◆ TASK GOAL
Look through the entries for the string "pattern" and copy every line where it shows up.

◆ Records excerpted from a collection
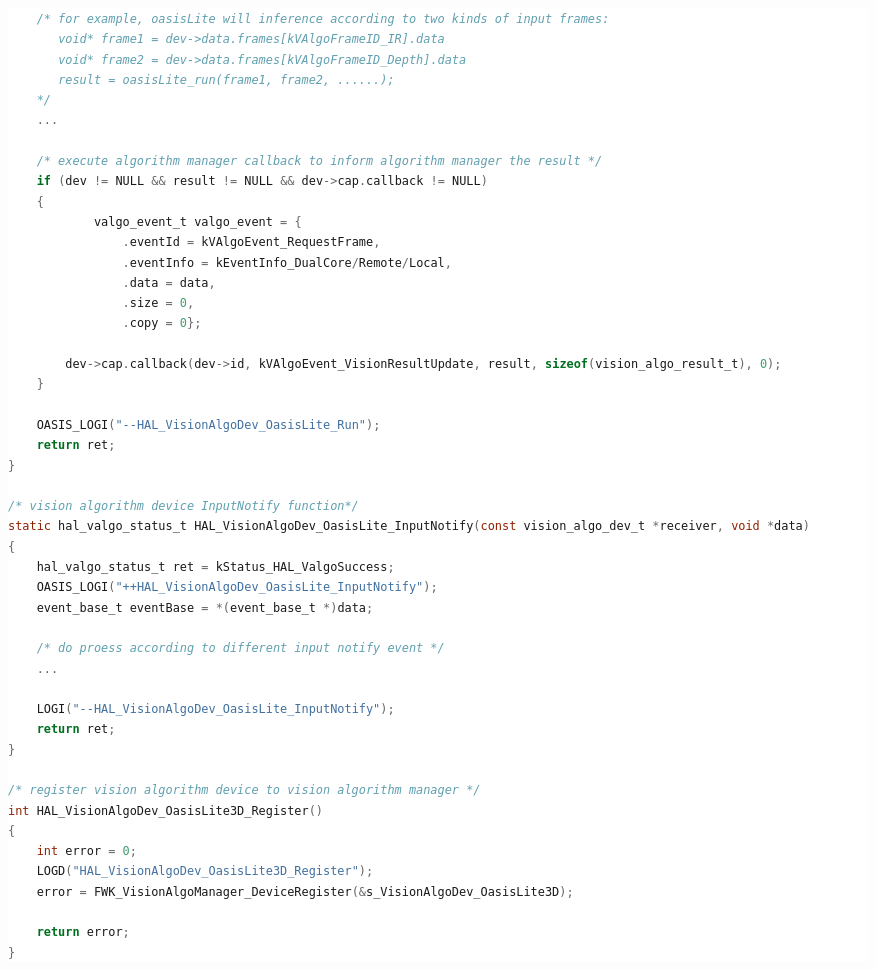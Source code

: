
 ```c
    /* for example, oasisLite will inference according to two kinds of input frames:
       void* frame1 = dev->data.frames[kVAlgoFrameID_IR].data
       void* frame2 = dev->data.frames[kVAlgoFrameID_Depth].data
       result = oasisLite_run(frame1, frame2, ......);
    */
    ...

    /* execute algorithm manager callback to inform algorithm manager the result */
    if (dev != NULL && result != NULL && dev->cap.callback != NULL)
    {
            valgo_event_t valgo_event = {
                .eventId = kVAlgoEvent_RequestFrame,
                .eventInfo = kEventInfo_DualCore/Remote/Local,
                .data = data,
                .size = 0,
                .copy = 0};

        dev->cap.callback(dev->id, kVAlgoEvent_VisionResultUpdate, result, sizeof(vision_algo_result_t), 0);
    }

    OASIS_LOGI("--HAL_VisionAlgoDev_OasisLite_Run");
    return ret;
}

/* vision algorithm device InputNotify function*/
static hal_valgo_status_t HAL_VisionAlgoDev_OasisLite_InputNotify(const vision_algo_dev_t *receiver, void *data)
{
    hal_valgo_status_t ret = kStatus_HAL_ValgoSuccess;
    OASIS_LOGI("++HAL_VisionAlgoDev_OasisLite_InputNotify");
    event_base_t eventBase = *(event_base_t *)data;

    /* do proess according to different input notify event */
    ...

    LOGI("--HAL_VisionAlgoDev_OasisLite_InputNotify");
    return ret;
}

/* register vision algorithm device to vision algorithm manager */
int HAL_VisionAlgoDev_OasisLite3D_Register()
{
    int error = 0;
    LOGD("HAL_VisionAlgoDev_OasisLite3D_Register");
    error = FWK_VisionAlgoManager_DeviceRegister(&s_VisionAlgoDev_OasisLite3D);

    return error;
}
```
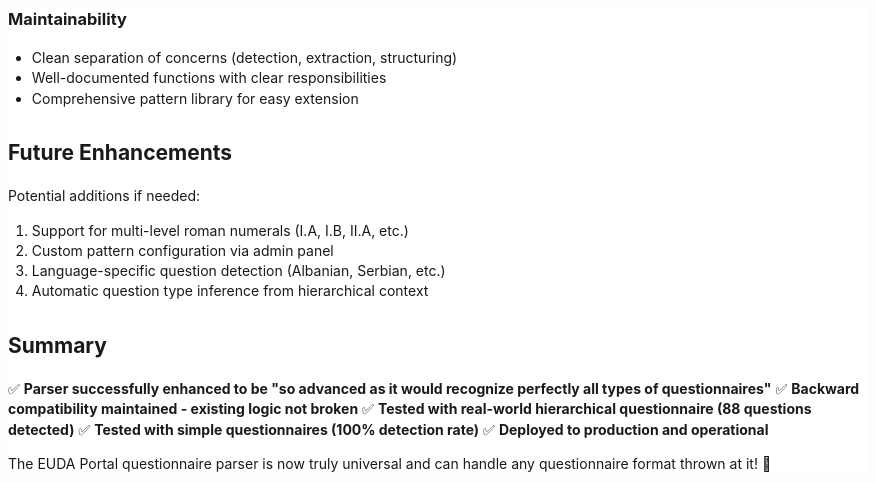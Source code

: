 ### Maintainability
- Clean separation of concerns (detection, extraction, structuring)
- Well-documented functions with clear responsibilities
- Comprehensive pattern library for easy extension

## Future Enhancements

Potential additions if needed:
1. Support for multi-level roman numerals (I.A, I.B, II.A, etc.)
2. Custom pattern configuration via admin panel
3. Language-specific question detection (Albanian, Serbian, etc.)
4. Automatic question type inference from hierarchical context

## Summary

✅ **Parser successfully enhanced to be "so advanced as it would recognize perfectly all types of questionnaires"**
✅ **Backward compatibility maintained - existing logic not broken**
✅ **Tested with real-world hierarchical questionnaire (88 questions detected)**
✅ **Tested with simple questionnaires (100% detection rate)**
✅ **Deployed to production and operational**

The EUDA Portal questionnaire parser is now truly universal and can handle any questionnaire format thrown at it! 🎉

◆ RESULT OF THE TASK
- Comprehensive pattern library for easy extension
2. Custom pattern configuration via admin panel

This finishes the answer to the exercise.